Hi,
I am involved in development of application having a bit unusual setup
regarding use of lazy load proxies.
The application is client/server implemented in ClickOnce technology (the
client) and .NET remoting (communication between client and server).
Entity classes are rather complex (several levels of relations,
many-to-many collections, inheritance etc.) and are use both on server as
well as at client side.
In the old days (NH 2.0) it was a problem to use dynamic proxies in
nhibernate because ClickOnce client wasn't able to deserialize entities
having collections of such lazy proxies (due to security issues).
The we invented was to implement own IProxyFactory and return manually
constructed proxies. So, for each entity EntityX there is also a
corresponding EnityXLazyLoadProxy which is includes dummy implementation:
[Serializable]
public class EnityXLazyLoadProxy : EntityX , INHibernateProxy
{
public ILazyInitializer HibernateLazyInitializer
{
get;
set;
}
}
The solution worked fine (with a limitation that lazy entities can't be
initialized on demand, but that wasn't a concern).
Recently I investigated content of serialized objects and found out that
there is some "garbage" included which shouldn't be there, because entity
was transmitted as LazyLoadProxy only
(by garbage I mean e.g. real values of properties, for example very long
strings which I would like to avoid transmitting).
It turned out to be caused by the fact that HibernateLazyInitializer field
was also serialized, with all its fields (e.g. Target).

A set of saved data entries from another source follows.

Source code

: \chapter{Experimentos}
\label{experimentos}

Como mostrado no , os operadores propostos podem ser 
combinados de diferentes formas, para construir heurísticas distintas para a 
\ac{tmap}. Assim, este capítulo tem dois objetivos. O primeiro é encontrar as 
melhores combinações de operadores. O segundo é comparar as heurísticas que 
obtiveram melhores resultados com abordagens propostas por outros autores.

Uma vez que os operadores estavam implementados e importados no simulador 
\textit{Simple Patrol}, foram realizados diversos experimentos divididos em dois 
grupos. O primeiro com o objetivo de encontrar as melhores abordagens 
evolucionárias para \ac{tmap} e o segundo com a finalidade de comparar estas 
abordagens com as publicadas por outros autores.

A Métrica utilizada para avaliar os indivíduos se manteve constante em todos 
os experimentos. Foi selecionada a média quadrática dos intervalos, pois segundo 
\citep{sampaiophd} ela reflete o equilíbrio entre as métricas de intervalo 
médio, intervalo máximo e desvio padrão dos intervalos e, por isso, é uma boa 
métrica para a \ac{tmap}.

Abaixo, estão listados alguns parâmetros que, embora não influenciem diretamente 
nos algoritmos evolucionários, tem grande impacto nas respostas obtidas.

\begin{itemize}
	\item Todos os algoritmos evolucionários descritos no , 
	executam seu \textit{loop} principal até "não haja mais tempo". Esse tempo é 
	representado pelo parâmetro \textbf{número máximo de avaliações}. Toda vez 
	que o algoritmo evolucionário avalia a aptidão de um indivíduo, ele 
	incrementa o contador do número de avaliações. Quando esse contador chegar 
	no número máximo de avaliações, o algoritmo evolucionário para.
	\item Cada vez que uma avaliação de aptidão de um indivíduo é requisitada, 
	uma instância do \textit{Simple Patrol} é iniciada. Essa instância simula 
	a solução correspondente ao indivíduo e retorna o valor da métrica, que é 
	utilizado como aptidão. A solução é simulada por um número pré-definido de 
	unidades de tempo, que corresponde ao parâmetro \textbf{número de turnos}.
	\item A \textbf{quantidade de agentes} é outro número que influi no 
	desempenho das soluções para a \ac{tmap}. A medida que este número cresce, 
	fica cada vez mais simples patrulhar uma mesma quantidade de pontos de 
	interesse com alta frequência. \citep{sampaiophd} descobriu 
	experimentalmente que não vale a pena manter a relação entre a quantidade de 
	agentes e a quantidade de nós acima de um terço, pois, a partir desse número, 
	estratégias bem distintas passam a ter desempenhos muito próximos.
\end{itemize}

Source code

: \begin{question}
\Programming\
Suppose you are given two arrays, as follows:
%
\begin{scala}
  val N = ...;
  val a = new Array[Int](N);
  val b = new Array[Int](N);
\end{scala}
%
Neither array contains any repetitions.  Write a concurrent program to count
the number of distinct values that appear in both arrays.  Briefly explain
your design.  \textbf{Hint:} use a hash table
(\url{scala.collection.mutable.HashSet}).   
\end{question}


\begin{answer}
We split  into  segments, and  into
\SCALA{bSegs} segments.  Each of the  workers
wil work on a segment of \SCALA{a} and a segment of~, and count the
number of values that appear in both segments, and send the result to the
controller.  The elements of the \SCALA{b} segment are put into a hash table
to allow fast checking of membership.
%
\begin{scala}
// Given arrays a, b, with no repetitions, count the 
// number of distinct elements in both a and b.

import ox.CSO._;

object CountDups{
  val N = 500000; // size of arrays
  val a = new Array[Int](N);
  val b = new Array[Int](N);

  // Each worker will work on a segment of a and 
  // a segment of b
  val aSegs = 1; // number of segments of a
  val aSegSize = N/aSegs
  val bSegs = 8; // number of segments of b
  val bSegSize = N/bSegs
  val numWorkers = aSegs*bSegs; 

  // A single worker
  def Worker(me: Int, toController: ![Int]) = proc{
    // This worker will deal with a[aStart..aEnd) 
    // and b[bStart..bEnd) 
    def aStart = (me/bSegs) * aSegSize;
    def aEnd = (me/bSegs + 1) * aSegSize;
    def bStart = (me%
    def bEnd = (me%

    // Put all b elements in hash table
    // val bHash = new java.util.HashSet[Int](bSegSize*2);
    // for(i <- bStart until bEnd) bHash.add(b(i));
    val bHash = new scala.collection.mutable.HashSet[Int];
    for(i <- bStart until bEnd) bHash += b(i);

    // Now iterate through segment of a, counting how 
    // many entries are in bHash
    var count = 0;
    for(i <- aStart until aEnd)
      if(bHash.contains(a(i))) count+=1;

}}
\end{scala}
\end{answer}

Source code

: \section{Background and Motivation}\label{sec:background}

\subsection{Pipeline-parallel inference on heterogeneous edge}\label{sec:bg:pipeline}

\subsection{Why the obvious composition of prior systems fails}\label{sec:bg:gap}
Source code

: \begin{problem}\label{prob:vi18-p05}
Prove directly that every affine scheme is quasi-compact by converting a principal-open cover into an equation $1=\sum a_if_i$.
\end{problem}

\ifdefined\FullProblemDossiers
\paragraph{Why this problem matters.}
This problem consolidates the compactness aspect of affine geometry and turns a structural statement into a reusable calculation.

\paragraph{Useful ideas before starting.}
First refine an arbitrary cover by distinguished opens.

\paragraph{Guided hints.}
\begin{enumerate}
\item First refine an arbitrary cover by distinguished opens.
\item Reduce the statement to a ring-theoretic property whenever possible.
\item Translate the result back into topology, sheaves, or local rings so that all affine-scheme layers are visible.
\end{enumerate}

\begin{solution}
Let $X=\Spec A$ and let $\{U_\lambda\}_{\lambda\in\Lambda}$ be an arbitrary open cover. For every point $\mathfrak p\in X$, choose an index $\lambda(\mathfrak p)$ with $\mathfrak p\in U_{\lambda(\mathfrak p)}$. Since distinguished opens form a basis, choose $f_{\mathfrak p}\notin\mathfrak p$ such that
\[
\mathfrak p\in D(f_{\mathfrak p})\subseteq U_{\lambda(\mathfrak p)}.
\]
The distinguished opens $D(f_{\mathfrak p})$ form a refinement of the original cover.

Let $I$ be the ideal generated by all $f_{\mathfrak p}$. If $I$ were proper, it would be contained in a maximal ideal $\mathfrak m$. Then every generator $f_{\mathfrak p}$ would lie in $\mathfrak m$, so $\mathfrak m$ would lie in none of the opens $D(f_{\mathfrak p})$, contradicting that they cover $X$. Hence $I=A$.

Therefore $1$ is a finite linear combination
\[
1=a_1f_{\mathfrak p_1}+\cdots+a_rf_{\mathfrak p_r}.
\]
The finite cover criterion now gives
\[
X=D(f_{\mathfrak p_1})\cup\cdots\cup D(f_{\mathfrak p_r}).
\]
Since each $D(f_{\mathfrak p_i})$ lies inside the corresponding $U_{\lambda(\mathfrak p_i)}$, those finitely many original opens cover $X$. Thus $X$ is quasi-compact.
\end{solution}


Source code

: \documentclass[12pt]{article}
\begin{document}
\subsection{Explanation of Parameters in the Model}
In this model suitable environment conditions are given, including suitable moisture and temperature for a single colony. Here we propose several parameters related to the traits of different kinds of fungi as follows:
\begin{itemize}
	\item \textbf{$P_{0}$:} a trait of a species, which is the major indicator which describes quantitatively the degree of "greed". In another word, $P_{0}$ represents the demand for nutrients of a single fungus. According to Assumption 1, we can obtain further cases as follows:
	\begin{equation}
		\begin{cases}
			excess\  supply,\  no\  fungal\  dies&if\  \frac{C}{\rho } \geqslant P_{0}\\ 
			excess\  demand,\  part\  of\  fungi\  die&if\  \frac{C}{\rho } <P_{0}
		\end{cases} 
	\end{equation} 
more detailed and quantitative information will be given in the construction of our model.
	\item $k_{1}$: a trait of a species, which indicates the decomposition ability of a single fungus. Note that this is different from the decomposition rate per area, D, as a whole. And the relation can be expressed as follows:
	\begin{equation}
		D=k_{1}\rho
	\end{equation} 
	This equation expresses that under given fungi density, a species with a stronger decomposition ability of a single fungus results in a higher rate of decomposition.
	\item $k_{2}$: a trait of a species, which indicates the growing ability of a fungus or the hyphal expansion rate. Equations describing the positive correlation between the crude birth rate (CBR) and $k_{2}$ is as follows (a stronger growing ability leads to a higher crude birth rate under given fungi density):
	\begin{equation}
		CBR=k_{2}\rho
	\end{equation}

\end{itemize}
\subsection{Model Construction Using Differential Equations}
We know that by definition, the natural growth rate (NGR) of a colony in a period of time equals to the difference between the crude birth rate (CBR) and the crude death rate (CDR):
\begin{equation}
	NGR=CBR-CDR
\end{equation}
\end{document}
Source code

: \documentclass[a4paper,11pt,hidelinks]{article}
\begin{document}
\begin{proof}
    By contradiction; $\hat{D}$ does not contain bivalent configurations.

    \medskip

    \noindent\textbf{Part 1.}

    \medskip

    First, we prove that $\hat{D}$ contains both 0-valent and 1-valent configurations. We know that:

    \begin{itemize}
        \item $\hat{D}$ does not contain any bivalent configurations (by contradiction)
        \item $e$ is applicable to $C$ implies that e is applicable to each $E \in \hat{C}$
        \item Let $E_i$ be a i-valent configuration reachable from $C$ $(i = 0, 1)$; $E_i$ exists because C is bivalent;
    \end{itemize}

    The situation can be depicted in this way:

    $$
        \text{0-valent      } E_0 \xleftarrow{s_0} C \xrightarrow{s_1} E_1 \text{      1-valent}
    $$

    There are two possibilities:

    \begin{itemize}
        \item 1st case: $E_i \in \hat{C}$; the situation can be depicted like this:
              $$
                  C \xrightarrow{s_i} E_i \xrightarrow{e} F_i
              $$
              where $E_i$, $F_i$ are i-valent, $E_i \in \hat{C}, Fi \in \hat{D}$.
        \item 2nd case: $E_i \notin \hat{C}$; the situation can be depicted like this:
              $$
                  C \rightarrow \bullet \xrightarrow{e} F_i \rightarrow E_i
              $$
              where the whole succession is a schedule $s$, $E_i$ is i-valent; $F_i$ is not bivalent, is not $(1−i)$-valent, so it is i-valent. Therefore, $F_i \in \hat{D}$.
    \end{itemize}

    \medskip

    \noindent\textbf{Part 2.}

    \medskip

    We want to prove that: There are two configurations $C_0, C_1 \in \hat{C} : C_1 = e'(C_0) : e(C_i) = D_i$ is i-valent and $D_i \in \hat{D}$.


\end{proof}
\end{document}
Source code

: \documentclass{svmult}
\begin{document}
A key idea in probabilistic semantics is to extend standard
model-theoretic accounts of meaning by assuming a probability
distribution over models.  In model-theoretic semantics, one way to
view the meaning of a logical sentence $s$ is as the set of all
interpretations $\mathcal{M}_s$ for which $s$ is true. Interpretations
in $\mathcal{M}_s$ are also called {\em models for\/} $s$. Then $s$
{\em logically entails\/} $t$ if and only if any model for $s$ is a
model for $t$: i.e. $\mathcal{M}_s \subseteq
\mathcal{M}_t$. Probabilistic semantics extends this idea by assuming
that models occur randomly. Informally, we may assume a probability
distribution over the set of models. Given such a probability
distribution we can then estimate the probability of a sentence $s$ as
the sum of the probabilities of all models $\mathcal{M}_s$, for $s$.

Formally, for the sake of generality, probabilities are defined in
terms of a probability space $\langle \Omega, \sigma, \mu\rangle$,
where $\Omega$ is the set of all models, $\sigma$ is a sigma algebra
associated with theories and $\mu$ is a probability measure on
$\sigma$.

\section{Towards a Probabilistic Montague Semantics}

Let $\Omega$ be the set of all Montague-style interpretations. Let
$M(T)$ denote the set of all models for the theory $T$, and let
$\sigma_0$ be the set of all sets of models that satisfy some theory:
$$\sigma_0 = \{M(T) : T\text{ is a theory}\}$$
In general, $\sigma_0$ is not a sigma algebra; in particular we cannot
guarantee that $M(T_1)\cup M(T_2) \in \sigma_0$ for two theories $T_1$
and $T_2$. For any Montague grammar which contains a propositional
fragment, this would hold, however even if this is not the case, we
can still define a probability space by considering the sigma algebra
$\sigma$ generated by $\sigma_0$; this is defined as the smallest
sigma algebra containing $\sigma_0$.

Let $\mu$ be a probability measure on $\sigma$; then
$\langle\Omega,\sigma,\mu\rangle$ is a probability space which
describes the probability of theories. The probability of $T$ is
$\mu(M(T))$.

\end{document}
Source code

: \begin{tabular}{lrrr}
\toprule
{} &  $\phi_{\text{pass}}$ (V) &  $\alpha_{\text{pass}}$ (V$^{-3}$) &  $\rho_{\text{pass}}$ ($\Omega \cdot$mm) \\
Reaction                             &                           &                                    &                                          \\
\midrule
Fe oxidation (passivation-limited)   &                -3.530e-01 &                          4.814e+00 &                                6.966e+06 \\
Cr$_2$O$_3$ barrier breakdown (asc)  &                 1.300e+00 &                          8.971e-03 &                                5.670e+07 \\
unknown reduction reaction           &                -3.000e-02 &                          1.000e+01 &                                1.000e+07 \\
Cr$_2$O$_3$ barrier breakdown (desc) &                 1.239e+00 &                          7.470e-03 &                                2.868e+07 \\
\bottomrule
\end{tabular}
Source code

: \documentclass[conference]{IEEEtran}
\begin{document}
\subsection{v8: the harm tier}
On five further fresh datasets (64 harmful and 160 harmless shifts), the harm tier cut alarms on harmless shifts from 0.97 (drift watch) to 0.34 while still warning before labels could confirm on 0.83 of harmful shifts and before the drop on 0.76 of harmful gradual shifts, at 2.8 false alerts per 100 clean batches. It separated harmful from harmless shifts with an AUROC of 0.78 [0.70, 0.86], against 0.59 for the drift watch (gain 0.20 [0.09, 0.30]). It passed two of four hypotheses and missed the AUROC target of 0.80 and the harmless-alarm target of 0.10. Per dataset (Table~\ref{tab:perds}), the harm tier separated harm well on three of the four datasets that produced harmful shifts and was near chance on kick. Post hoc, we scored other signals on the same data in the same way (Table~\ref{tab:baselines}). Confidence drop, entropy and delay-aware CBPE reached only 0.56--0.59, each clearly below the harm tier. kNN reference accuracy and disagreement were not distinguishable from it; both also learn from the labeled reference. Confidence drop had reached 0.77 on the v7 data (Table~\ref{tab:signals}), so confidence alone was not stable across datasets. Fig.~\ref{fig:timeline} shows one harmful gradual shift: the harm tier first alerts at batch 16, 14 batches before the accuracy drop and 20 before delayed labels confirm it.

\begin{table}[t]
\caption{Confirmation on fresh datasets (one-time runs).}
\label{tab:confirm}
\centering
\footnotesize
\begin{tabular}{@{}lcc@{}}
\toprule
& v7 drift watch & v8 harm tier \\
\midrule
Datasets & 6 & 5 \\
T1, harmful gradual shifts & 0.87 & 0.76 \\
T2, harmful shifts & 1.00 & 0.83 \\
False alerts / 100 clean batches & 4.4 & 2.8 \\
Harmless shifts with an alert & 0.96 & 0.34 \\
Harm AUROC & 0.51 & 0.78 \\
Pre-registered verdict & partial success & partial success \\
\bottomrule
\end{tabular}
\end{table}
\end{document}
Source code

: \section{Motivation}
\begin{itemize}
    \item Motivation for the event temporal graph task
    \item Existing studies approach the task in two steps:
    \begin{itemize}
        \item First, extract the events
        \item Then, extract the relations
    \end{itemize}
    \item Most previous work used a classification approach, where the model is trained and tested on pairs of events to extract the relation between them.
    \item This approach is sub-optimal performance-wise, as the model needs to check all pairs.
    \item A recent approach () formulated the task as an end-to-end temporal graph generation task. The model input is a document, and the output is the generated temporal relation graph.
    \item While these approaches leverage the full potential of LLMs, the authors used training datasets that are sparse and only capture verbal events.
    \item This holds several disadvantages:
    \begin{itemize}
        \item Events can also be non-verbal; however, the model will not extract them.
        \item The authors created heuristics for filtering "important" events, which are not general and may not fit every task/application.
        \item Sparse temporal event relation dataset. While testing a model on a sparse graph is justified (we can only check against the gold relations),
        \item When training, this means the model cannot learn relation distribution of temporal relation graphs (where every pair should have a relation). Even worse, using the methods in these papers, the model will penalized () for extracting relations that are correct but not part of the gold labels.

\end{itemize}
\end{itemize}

So, I changed it to not serialize that field:
[NonSerialized]
private ILazyInitializer _HibernateLazyInitializer;
public ILazyInitializer HibernateLazyInitializer
{
get { return _HibernateLazyInitializer; }
set { _HibernateLazyInitializer = value; }
}
This works fine (no more "garbage" in serialized stream containing
LazyLoadProxy-ies).
But it causes another problem: sometimes i need to send a object from
client to server containing LazyLoadProxy-ies (previously received form
server, of course).
Such entity is the merged to the session server side. And this fails:
MESSAGE:
System.NullReferenceException : Object reference not set to an instance of an
object.
+++++++++++++++++++
STACK TRACE:
Server stack trace:
at NHibernate.Impl.SessionImpl.GetContextEntityIdentifier(Object obj)
at NHibernate.Type.EntityType.Replace(Object original, Object target,
ISessionImplementor session, Object owner, IDictionary copyCache)
at NHibernate.Type.TypeHelper.Replace(Object[] original, Object[] target,
IType[] types, ISessionImplementor session, Object owner, IDictionary
copiedAlready)
at
NHibernate.Event.Default.DefaultMergeEventListener.CopyValues(IEntityPersister
persister, Object entity, Object target, ISessionImplementor source,
IDictionary copyCache)
at
NHibernate.Event.Default.DefaultMergeEventListener.EntityIsDetached(MergeEvent
event, IDictionary copyCache)
at NHibernate.Event.Default.DefaultMergeEventListener.OnMerge(MergeEvent event)
at NHibernate.Impl.SessionImpl.FireMerge(MergeEvent event)
at NHibernate.Impl.SessionImpl.Merge(String entityName, Object obj)
at NHibernate.Impl.SessionImpl.Merge(Object obj)
at NHibernate.Impl.SessionImpl.Merge[T](T entity)
I've checked source of GetContextEntityIdentifier(...) and it assume that
if object is a proxy, then HibernateLazyInitializer property should be
there.
So, I'm looking for any hint how to guarantee the HibernateLazyInitializer
is initialized for objects deserialized at server side. I suppose
session.Merge is not the only method that might fail in this case (or maybe
I'm wrong?)
Or maybe any hint how to prevent transmitting "garbage" not marking
HibernateLazyInitializer's field as [NonSerialized]?